Then, we started trying the 13s, but this time brickwalled on memory usage. Somewhere around this time we began working on program compilation to speed up the filtering, as we figured that the slow part was the evaluation.

Day 3. Filtering optimization and desperate hacks

While trying 12s, we noticed that some of the problems took over 3 minutes (of allowed 5) to solve. Even if we could generate the required amount of programs for a 13-size problem in time and fit them all in memory, we might not make it on time while choosing the right one. So now we knew that we had to optimize our filtering stage somehow.

Many optimizations were tried out and implemented this day. Some of us worked on ways to reduce the overall amount of generated programs we get – less programs means less evaluations means faster filtering. Others tried different approaches to speed up the evaluation of a program.

We tried out three different 'compilation’ methods (one of which was the actual compilation to .NET bytecode).

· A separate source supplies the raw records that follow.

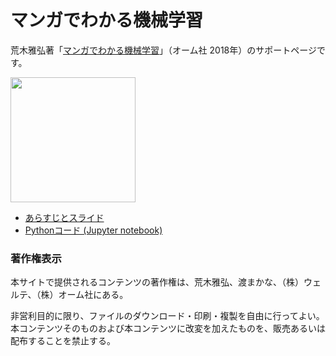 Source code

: # マンガでわかる機械学習

荒木雅弘著「<a href="https://www.ohmsha.co.jp/book/9784274222443/">マンガでわかる機械学習</a>」（オーム社 2018年）のサポートページです。

<img src="https://www.ohmsha.co.jp/Portals/0/book/large/978-4-274-22244-3.jpg" width="200pt"/>

* [あらすじとスライド](https://masahiroaraki.github.io/mangaML/)
* [Pythonコード (Jupyter notebook)](https://github.com/MasahiroAraki/mangaML/tree/master/Python)


### 著作権表示

本サイトで提供されるコンテンツの著作権は、荒木雅弘、渡まかな、（株）ウェルテ、（株）オーム社にある。

非営利目的に限り、ファイルのダウンロード・印刷・複製を自由に行ってよい。本コンテンツそのものおよび本コンテンツに改変を加えたものを、販売あるいは配布することを禁止する。
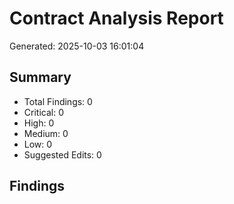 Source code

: # Contract Analysis Report
Generated: 2025-10-03 16:01:04

## Summary
- Total Findings: 0
- Critical: 0
- High: 0
- Medium: 0
- Low: 0
- Suggested Edits: 0

## Findings


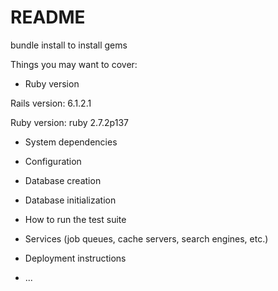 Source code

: # README

bundle install to install gems

Things you may want to cover:

* Ruby version

Rails version: 6.1.2.1

Ruby version: ruby 2.7.2p137

* System dependencies

* Configuration

* Database creation

* Database initialization

* How to run the test suite

* Services (job queues, cache servers, search engines, etc.)

* Deployment instructions

* ...
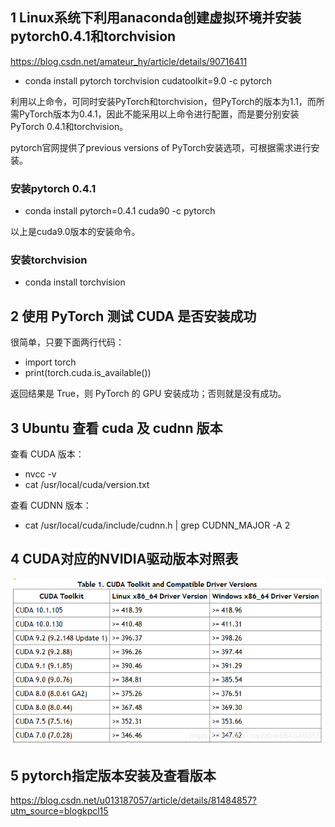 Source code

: ## 1 Linux系统下利用anaconda创建虚拟环境并安装pytorch0.4.1和torchvision
https://blog.csdn.net/amateur_hy/article/details/90716411

+ conda install pytorch torchvision cudatoolkit=9.0 -c pytorch

利用以上命令，可同时安装PyTorch和torchvision，但PyTorch的版本为1.1，而所需PyTorch版本为0.4.1，因此不能采用以上命令进行配置，而是要分别安装PyTorch 0.4.1和torchvision。

pytorch官网提供了previous versions of PyTorch安装选项，可根据需求进行安装。

### 安装pytorch 0.4.1

+ conda install pytorch=0.4.1 cuda90 -c pytorch

以上是cuda9.0版本的安装命令。

### 安装torchvision

- conda install torchvision

## 2 使用 PyTorch 测试 CUDA 是否安装成功
很简单，只要下面两行代码：

- import torch 
- print(torch.cuda.is_available())

返回结果是 True，则 PyTorch 的 GPU 安装成功；否则就是没有成功。
## 3 Ubuntu 查看 cuda 及 cudnn 版本
查看 CUDA 版本：
- nvcc -v
- cat /usr/local/cuda/version.txt

查看 CUDNN 版本：

- cat /usr/local/cuda/include/cudnn.h | grep CUDNN_MAJOR -A 2

## 4 CUDA对应的NVIDIA驱动版本对照表

![recent_develop](./img/cuda_nvidia.png)
## 5 pytorch指定版本安装及查看版本

https://blog.csdn.net/u013187057/article/details/81484857?utm_source=blogkpcl15


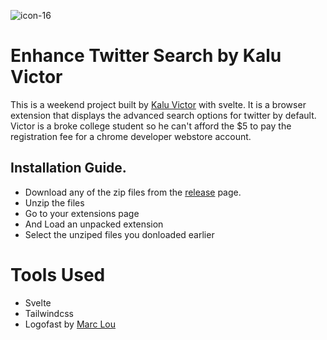 
![icon-16](https://github.com/user-attachments/assets/60d902f8-b276-41e9-b763-c3406fd2478c)

# Enhance Twitter Search by Kalu Victor
 This is a weekend project built by [Kalu Victor](https://x.com/victorbuikem) with svelte. 
 It is a browser extension that displays the advanced search options for twitter by default.
 Victor is a broke college student so he can't afford the $5 to pay the registration fee for a chrome developer webstore account.

 ## Installation Guide.
- Download any of the zip files from the [release](https://github.com/victorbuikem/enhance-twitter-search/releases) page.
- Unzip the files
- Go to your extensions page
- And Load an unpacked extension
- Select the unziped files you donloaded earlier

# Tools Used
- Svelte
- Tailwindcss
- Logofast by [Marc Lou](https://www.x.com/marc_louvion)
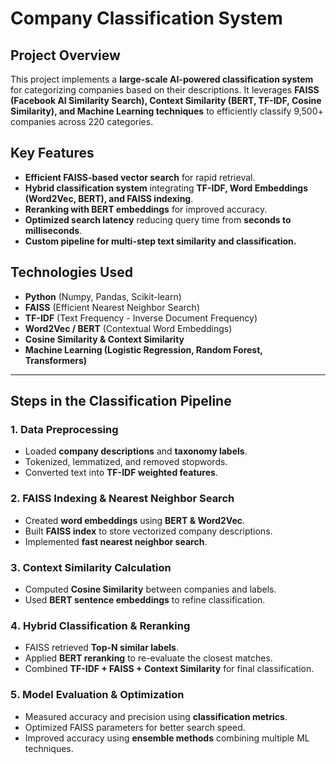 # Company Classification System

## Project Overview
This project implements a **large-scale AI-powered classification system** for categorizing companies based on their descriptions. It leverages **FAISS (Facebook AI Similarity Search), Context Similarity (BERT, TF-IDF, Cosine Similarity), and Machine Learning techniques** to efficiently classify 9,500+ companies across 220 categories.

## Key Features
- **Efficient FAISS-based vector search** for rapid retrieval.
- **Hybrid classification system** integrating **TF-IDF, Word Embeddings (Word2Vec, BERT), and FAISS indexing**.
- **Reranking with BERT embeddings** for improved accuracy.
- **Optimized search latency** reducing query time from **seconds to milliseconds**.
- **Custom pipeline for multi-step text similarity and classification.**


## Technologies Used
- **Python** (Numpy, Pandas, Scikit-learn)
- **FAISS** (Efficient Nearest Neighbor Search)
- **TF-IDF** (Text Frequency - Inverse Document Frequency)
- **Word2Vec / BERT** (Contextual Word Embeddings)
- **Cosine Similarity & Context Similarity**
- **Machine Learning (Logistic Regression, Random Forest, Transformers)**

---

## Steps in the Classification Pipeline
### **1️. Data Preprocessing**
- Loaded **company descriptions** and **taxonomy labels**.
- Tokenized, lemmatized, and removed stopwords.
- Converted text into **TF-IDF weighted features**.

### **2. FAISS Indexing & Nearest Neighbor Search**
- Created **word embeddings** using **BERT & Word2Vec**.
- Built **FAISS index** to store vectorized company descriptions.
- Implemented **fast nearest neighbor search**.

### **3️. Context Similarity Calculation**
- Computed **Cosine Similarity** between companies and labels.
- Used **BERT sentence embeddings** to refine classification.

### **4️. Hybrid Classification & Reranking**
- FAISS retrieved **Top-N similar labels**.
- Applied **BERT reranking** to re-evaluate the closest matches.
- Combined **TF-IDF + FAISS + Context Similarity** for final classification.

### **5️. Model Evaluation & Optimization**
- Measured accuracy and precision using **classification metrics**.
- Optimized FAISS parameters for better search speed.
- Improved accuracy using **ensemble methods** combining multiple ML techniques.

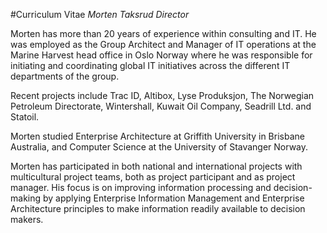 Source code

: #Curriculum Vitae
*Morten Taksrud*
*Director*

Morten has more than 20 years of experience within consulting and IT. He was employed as the Group Architect and Manager of IT operations at the Marine Harvest head office in Oslo Norway where he was responsible for initiating and coordinating global IT initiatives across the different IT departments of the group.

Recent projects include Trac ID, Altibox, Lyse Produksjon, The Norwegian Petroleum Directorate, Wintershall, Kuwait Oil Company, Seadrill Ltd. and Statoil.

Morten studied Enterprise Architecture at Griffith University in Brisbane Australia, and Computer Science at the University of Stavanger Norway.

Morten has participated in both national and international projects with multicultural project teams, both as project participant and as project manager. His focus is on improving information processing and decision-making by applying Enterprise Information Management and Enterprise Architecture principles to make information readily available to decision makers.

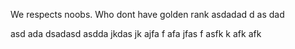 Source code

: We respects noobs. Who dont have golden rank
asdadad
d
as
dad

asd
ada
dsadasd
asdda
jkdas
jk
ajfa
f
afa
jfas
f
asfk
k
afk
afk
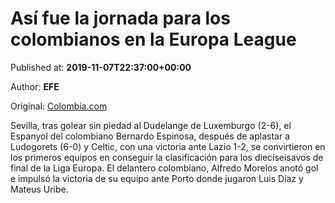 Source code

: 
# Así fue la jornada para los colombianos en la Europa League

Published at: **2019-11-07T22:37:00+00:00**

Author: **EFE**

Original: [Colombia.com](https://www.colombia.com/futbol/colombianos-en-el-exterior/resultados-partidos-europa-league-gol-alfredo-morelos-bernardo-espinosa-246841)

Sevilla, tras golear sin piedad al Dudelange de Luxemburgo (2-6), el Espanyol del colombiano Bernardo Espinosa, después de aplastar a Ludogorets (6-0) y Celtic, con una victoria ante Lazio 1-2, se convirtieron en los primeros equipos en conseguir la clasificación para los dieciseisavos de final de la Liga Europa.
El delantero colombiano, Alfredo Morelos anotó gol e impulsó la victoria de su equipo ante Porto donde jugaron Luis Díaz y Mateus Uribe.
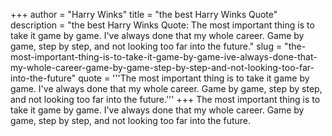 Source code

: +++
author = "Harry Winks"
title = "the best Harry Winks Quote"
description = "the best Harry Winks Quote: The most important thing is to take it game by game. I've always done that my whole career. Game by game, step by step, and not looking too far into the future."
slug = "the-most-important-thing-is-to-take-it-game-by-game-ive-always-done-that-my-whole-career-game-by-game-step-by-step-and-not-looking-too-far-into-the-future"
quote = '''The most important thing is to take it game by game. I've always done that my whole career. Game by game, step by step, and not looking too far into the future.'''
+++
The most important thing is to take it game by game. I've always done that my whole career. Game by game, step by step, and not looking too far into the future.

At first, we tried to convert our expression tree into a nested closures: this would work the same as normal expression tree walking, but only with the walking path fixed in a tree of nested closures.

This gave us a speedup of 2x, but it still wasn’t enough – by this time, I think, we had our first failed problem because we didn’t make it on time. So then we tried to convert expression trees to RPN and evaluate those with a 'stack machine’.

That didn’t help much either – the speed was almost exactly the same. So the next thing to try would be to use F#’s quotations to construct the program, and then compile it to an actual function (.NET method). I’ve spent several hours on this, as juggling code quotations turned out to be much harder than I thought it would.

Nevertheless, this was actually one of the fun parts of the contest for me, as it is really cool to see an expression tree to be transformed in the actual F# code at runtime, and then compiled to a (probably) very efficient bytecode that should run super fast. Metaprogramming, especially practical metaprogramming – is fascinating.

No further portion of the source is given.